[Dataset entries]
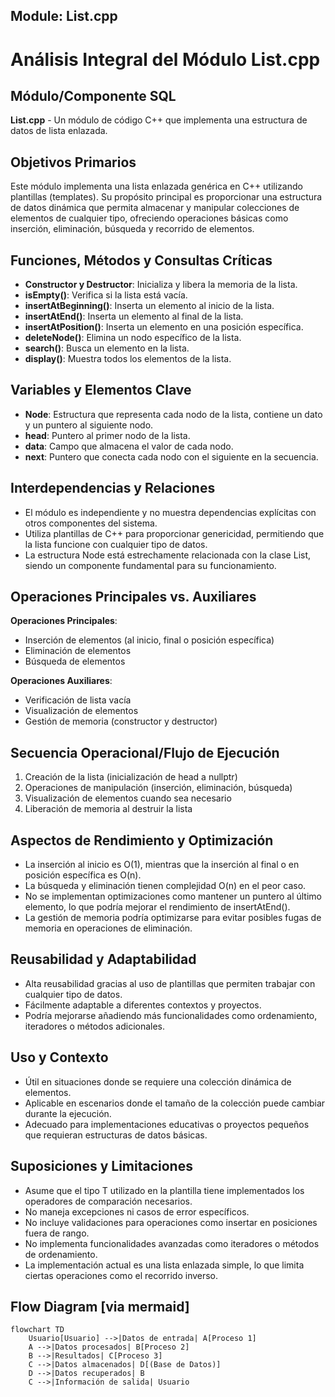 ## Module: List.cpp
# Análisis Integral del Módulo List.cpp

## Módulo/Componente SQL
**List.cpp** - Un módulo de código C++ que implementa una estructura de datos de lista enlazada.

## Objetivos Primarios
Este módulo implementa una lista enlazada genérica en C++ utilizando plantillas (templates). Su propósito principal es proporcionar una estructura de datos dinámica que permita almacenar y manipular colecciones de elementos de cualquier tipo, ofreciendo operaciones básicas como inserción, eliminación, búsqueda y recorrido de elementos.

## Funciones, Métodos y Consultas Críticas
- **Constructor y Destructor**: Inicializa y libera la memoria de la lista.
- **isEmpty()**: Verifica si la lista está vacía.
- **insertAtBeginning()**: Inserta un elemento al inicio de la lista.
- **insertAtEnd()**: Inserta un elemento al final de la lista.
- **insertAtPosition()**: Inserta un elemento en una posición específica.
- **deleteNode()**: Elimina un nodo específico de la lista.
- **search()**: Busca un elemento en la lista.
- **display()**: Muestra todos los elementos de la lista.

## Variables y Elementos Clave
- **Node<T>**: Estructura que representa cada nodo de la lista, contiene un dato y un puntero al siguiente nodo.
- **head**: Puntero al primer nodo de la lista.
- **data**: Campo que almacena el valor de cada nodo.
- **next**: Puntero que conecta cada nodo con el siguiente en la secuencia.

## Interdependencias y Relaciones
- El módulo es independiente y no muestra dependencias explícitas con otros componentes del sistema.
- Utiliza plantillas de C++ para proporcionar genericidad, permitiendo que la lista funcione con cualquier tipo de datos.
- La estructura Node está estrechamente relacionada con la clase List, siendo un componente fundamental para su funcionamiento.

## Operaciones Principales vs. Auxiliares
**Operaciones Principales**:
- Inserción de elementos (al inicio, final o posición específica)
- Eliminación de elementos
- Búsqueda de elementos

**Operaciones Auxiliares**:
- Verificación de lista vacía
- Visualización de elementos
- Gestión de memoria (constructor y destructor)

## Secuencia Operacional/Flujo de Ejecución
1. Creación de la lista (inicialización de head a nullptr)
2. Operaciones de manipulación (inserción, eliminación, búsqueda)
3. Visualización de elementos cuando sea necesario
4. Liberación de memoria al destruir la lista

## Aspectos de Rendimiento y Optimización
- La inserción al inicio es O(1), mientras que la inserción al final o en posición específica es O(n).
- La búsqueda y eliminación tienen complejidad O(n) en el peor caso.
- No se implementan optimizaciones como mantener un puntero al último elemento, lo que podría mejorar el rendimiento de insertAtEnd().
- La gestión de memoria podría optimizarse para evitar posibles fugas de memoria en operaciones de eliminación.

## Reusabilidad y Adaptabilidad
- Alta reusabilidad gracias al uso de plantillas que permiten trabajar con cualquier tipo de datos.
- Fácilmente adaptable a diferentes contextos y proyectos.
- Podría mejorarse añadiendo más funcionalidades como ordenamiento, iteradores o métodos adicionales.

## Uso y Contexto
- Útil en situaciones donde se requiere una colección dinámica de elementos.
- Aplicable en escenarios donde el tamaño de la colección puede cambiar durante la ejecución.
- Adecuado para implementaciones educativas o proyectos pequeños que requieran estructuras de datos básicas.

## Suposiciones y Limitaciones
- Asume que el tipo T utilizado en la plantilla tiene implementados los operadores de comparación necesarios.
- No maneja excepciones ni casos de error específicos.
- No incluye validaciones para operaciones como insertar en posiciones fuera de rango.
- No implementa funcionalidades avanzadas como iteradores o métodos de ordenamiento.
- La implementación actual es una lista enlazada simple, lo que limita ciertas operaciones como el recorrido inverso.
## Flow Diagram [via mermaid]
```mermaid
flowchart TD
    Usuario[Usuario] -->|Datos de entrada| A[Proceso 1]
    A -->|Datos procesados| B[Proceso 2]
    B -->|Resultados| C[Proceso 3]
    C -->|Datos almacenados| D[(Base de Datos)]
    D -->|Datos recuperados| B
    C -->|Información de salida| Usuario
```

* EXERCISE DIRECTIONS
Using only the entries above, output the line with "- La estructura", the line with "- Inserción de", and all lines between them, exactly as they stand.

* YOUR SOLUTION
- La estructura Node está estrechamente relacionada con la clase List, siendo un componente fundamental para su funcionamiento.

## Operaciones Principales vs. Auxiliares
**Operaciones Principales**:
- Inserción de elementos (al inicio, final o posición específica)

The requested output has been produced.